- _REQUIRED ACTION_
In which lines of the data does the string "profile" appear? Copy every one.

————

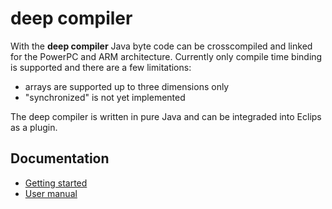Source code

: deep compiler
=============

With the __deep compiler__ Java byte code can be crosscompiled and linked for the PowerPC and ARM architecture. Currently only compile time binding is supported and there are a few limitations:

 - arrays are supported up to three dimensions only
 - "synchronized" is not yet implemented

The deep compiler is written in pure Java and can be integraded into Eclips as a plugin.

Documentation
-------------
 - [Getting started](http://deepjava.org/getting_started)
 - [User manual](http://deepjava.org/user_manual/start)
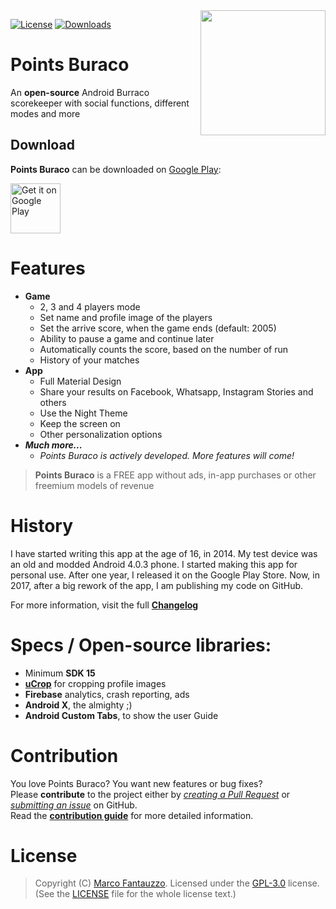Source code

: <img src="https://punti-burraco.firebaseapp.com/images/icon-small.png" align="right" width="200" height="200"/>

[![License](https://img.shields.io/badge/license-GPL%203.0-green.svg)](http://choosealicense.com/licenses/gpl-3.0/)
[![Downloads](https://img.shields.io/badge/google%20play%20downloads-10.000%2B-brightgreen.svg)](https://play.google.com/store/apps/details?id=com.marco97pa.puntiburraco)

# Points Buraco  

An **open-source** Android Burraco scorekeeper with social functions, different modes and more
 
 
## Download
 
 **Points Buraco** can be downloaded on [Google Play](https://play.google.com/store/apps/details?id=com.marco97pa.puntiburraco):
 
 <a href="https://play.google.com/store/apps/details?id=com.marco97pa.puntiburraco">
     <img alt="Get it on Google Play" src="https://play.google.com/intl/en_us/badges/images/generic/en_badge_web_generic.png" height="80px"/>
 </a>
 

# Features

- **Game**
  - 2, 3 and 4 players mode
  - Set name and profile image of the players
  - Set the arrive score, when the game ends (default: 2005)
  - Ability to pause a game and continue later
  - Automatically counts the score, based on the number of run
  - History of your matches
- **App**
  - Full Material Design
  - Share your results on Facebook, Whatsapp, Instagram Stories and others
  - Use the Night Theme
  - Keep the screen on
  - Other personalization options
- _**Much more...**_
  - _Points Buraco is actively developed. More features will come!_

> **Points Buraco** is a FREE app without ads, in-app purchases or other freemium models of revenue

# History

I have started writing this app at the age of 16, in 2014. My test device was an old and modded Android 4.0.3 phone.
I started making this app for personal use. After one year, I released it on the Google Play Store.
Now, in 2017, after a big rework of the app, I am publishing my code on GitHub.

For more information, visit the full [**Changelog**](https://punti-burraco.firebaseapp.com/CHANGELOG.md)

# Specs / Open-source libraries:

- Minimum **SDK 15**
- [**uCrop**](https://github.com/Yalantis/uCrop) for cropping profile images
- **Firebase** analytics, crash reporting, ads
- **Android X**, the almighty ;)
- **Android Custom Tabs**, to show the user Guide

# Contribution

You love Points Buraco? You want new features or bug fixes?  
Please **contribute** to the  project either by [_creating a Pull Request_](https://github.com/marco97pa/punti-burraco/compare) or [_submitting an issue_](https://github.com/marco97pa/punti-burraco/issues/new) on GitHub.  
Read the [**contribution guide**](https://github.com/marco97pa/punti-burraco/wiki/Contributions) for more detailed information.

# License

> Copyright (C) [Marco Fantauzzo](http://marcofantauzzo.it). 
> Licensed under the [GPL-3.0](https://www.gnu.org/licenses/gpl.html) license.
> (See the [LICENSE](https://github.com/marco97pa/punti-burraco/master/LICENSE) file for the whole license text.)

————

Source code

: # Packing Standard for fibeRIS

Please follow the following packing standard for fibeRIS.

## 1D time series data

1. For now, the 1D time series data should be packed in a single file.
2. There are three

————

- _OUTPUT OF THE EXERCISE_
  - Set name and profile image of the players
- [**uCrop**](https://github.com/Yalantis/uCrop) for cropping profile images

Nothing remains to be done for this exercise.